Exercise instructions: Return each line of the entries that mentions the word "Festival".
═══
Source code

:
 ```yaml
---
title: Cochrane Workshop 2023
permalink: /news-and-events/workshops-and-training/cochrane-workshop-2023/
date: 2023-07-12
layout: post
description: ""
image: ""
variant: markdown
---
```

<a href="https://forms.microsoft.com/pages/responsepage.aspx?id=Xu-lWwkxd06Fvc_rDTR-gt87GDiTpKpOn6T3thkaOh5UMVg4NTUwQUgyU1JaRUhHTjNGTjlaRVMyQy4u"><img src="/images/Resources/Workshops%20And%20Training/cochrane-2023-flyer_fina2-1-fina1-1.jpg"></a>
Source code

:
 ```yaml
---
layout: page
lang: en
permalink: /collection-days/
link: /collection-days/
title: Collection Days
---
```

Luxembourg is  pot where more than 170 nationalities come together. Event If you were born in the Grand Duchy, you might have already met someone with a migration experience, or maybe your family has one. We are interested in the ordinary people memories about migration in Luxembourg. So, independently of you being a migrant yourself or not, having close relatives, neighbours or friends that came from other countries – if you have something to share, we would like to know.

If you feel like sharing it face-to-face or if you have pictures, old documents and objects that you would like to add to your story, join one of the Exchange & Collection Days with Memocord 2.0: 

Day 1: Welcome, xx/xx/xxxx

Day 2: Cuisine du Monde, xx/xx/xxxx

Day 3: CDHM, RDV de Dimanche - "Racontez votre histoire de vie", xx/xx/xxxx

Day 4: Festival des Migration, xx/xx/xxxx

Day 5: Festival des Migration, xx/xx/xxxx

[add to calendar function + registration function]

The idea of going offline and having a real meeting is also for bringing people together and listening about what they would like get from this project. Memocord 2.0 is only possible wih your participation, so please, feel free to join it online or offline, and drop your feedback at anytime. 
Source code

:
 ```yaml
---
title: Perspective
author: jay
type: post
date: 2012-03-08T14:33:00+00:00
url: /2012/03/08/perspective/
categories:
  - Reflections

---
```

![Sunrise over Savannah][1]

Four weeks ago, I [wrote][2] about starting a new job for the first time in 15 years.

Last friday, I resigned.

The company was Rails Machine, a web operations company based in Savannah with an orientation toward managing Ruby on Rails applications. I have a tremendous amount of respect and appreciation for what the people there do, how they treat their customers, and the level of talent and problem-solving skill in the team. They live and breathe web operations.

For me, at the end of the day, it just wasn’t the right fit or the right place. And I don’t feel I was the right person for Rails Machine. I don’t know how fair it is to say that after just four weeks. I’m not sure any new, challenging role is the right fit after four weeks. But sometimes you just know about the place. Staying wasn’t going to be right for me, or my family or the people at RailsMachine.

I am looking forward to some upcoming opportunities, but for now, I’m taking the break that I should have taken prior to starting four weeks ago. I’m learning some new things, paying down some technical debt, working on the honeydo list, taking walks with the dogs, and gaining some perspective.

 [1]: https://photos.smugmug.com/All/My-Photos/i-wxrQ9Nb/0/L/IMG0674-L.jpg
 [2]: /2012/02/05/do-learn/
═══
Answer to this exercise:
Day 4: Festival des Migration, xx/xx/xxxx
Day 5: Festival des Migration, xx/xx/xxxx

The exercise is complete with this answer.